October 28, 2025 | Dr. Kavita Menon, Sports Nutritionist
Energy Requirements
Young athletes have higher energy needs than sedentary children. Badminton players need adequate calories to support their training, matches, and normal growth. Never restrict calories without medical supervision.
Pre-Training Meals
Eat 2-3 hours before training. Good options include:
- Whole grain toast with peanut butter and banana
- Brown rice with dal and vegetables
- Oatmeal with fruits and nuts
- Whole wheat pasta with lean protein
During Training
For sessions longer than 60 minutes, consume:
- Water every 15-20 minutes
- For sessions over 90 minutes: sports drinks or fruit juice diluted with water
- Quick energy from bananas or energy bars if needed
Post-Training Recovery
Within 30 minutes after training, consume:
- Protein for muscle repair (eggs, chicken, paneer, dal)
- Carbohydrates to replenish energy (rice, roti, fruits)

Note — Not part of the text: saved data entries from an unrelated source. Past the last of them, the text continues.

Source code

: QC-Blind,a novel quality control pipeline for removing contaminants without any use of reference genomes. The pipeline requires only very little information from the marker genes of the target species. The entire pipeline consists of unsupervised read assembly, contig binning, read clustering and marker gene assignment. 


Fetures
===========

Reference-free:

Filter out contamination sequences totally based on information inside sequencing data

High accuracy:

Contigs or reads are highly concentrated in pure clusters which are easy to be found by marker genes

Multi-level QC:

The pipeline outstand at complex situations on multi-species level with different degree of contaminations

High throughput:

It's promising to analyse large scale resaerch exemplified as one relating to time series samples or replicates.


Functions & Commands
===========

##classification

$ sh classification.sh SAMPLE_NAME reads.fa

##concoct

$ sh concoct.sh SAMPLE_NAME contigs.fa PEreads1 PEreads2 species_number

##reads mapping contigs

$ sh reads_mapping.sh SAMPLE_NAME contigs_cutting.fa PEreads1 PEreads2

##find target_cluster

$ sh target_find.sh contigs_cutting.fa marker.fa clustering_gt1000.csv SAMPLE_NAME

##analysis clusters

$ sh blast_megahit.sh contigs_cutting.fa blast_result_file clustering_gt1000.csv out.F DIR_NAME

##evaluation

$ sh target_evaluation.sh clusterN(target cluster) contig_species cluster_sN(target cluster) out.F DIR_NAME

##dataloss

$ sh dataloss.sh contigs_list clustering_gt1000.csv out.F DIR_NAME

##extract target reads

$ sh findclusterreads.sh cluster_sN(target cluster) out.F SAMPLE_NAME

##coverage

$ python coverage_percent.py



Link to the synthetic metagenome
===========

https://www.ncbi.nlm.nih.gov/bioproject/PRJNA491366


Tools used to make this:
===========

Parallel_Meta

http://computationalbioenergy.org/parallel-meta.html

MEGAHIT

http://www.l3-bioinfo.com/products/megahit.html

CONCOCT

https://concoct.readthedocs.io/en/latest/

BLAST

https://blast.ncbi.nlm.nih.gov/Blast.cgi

- Plenty of water to rehydrate
Daily Nutrition Balance
Carbohydrates (50-60%): Whole grains, fruits, vegetables
Protein (15-20%): Lean meats, eggs, dairy, legumes
Fats (25-30%): Nuts, seeds, ghee, olive oil
Hydration
Dehydration severely impacts performance. Encourage young players to drink water throughout the day, not just during training. Aim for pale yellow urine as a hydration indicator.
Foods to Limit
- Sugary drinks and excessive sweets
- Fried and heavily processed foods
- Caffeine-containing beverages
Supplements?
Most young athletes get all nutrients from a balanced diet. Supplements are rarely necessary and should only be used under professional guidance. Focus on real, whole foods first.
Remember, every young athlete is different. Consult with a sports nutritionist for personalized advice tailored to your child's training schedule and goals.